Jesus gave the church “the keys of the kingdom,” and promised to honor whatever the church bound and loosed. (Catholics, Protestants, and Orthodox differ over who precisely Peter represents here.) We see a clear example of this in Acts 15 over the question of dietary laws.  I’ve often thought that Acts 15:10, about “placing a yoke” on the neck of disciples that neither they nor their ancestors could themselves bear, applies to the UMC’s treatment of gay and lesbian persons.  To call people to lives of celibacy, without lifting that up as an honorable vocation and providing resources and community to make this a life-giving possibility, is indeed a heavy and unjust yoke.

The church has authority, given by Christ, to bind and to loose – to come together in prayer and humility – and discern these matters. We’ve been doing it since the earliest church.  God, amazingly, trusts us and honors our discernment.  On ecclesiological grounds, I believe that anything that is not core doctrine (say, what is contained in the historic creeds), is subject to the binding and loosing of the community.  “In non-essentials, liberty,” as the saying goes.

1) Holiness

Methodism is a holiness movement. Even the most cursory reading of  Wesleyan history shows that holiness is at the core of our mission and ethos.  This is perhaps the most neglected, most fruitful avenue for discussion in the long-simmering debate over same-gender relationships in the United Methodist Church.

In the church, marriage is not a right but a rite, not a ceremony but a vocation.  The best reason Christians marry is because they find a partner who will draw them nearer to the triune God.  If the whole of a Christians’ life is to be directed towards a greater love of God and neighbor, then the deepest purpose of marriage must align with this end.

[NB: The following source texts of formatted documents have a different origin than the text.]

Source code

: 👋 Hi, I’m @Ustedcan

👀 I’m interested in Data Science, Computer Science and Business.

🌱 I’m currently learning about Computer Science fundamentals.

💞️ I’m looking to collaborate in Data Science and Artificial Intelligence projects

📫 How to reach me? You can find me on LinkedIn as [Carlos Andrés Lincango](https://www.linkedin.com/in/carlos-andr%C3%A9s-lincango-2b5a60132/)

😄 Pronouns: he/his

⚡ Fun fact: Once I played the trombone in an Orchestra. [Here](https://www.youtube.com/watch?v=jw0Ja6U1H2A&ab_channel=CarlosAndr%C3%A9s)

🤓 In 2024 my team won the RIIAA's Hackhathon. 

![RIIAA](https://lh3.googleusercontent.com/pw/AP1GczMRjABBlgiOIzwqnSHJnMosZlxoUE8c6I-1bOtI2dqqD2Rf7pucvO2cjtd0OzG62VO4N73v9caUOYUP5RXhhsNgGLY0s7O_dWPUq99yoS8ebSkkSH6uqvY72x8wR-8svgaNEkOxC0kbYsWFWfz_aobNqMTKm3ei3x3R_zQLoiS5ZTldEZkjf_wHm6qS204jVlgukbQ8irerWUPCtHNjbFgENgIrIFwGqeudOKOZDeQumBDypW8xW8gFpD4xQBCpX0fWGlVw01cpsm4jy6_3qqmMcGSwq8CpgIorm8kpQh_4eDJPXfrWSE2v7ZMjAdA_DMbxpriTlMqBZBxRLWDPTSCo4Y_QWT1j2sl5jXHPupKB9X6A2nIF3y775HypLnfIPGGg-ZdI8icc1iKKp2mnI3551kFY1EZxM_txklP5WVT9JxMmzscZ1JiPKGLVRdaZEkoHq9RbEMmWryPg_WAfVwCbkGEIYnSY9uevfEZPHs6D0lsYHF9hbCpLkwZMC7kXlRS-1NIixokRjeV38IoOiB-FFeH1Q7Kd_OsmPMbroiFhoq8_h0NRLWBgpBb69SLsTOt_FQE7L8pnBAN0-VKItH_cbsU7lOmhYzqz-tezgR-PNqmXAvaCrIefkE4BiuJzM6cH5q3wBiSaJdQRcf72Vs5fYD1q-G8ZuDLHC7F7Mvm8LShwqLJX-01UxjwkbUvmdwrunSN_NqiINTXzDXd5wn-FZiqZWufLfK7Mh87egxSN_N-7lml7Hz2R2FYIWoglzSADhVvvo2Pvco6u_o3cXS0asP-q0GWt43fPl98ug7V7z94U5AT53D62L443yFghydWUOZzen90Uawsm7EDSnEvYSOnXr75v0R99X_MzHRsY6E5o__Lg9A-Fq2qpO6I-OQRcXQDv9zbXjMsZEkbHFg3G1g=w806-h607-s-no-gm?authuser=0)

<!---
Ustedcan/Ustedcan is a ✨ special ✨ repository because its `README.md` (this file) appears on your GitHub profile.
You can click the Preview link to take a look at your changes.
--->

United Methodists would do ourselves a favor if we took seriously the work of Eugene Rogers, a lay Episcopal theologian of uncommon nuance.  His Sexuality and the Christian Body is a hefty read, but you can read more succinct versions of his work here and in this Christian Century piece. In the latter, he argues explicitly for a holiness view of marriage and suggests that we

…take marriage as an ascetic discipline, a particular way of practicing love of neighbor. The vows do this: “for better for worse, for richer for poorer, in sickness and in health, till death do us part.” Those ascetic vows—which Russian theologians compare to the vows of monastics—commit the couple to carry forward the solidarity of God and God’s people. Marriage makes a school for virtue, where God prepares the couple for life with himself by binding them for life to each other.

Marriage, in this view, is for sanctification, a means by which God can bring a couple to himself by turning their limits to their good. And no conservative I know has seriously argued that same-sex couples need sanctification any less than opposite-sex couples do.

I am moved by this vision of marriage as “a school for virtue.”  Re-discovering this sense of marriage as a calling directed towards sanctification could do much to sanctify our own conversations within the United Methodist Church and beyond.  Let us not treat as a piece of paper what God has given as a gift and a vocation.

Conclusion

Too much of our denominational conversation devolves into categories imported from outside the church.  To be frank, there are better avenues for debate, three of which I have outlined above.

I long for us to argue better.  I long for us to seek holy ends by holy means.  How we go about this conversation matters; I do not believe coercion is a legitimate strategy for intra-church debate. We are not utilitarians, and “anything that works” is not Christian logic.

So let us argue as sisters and brothers in Christ, both in form and content.  By re-narrating this debate in terms of our views of divorce, binding and loosing, and holiness, we might find a more fruitful debate.  We might even find a surprising unanimity among otherwise disparate factions.

I yet hope that our decades-long fight can be over. I hope we can find a way to welcome our LGBTQ neighbors more fully into the life of the church.  I likewise hope that this can be done in a way that does not drive away folks who are evangelical or traditionalist.

To that end I shall continue to study, work, and pray.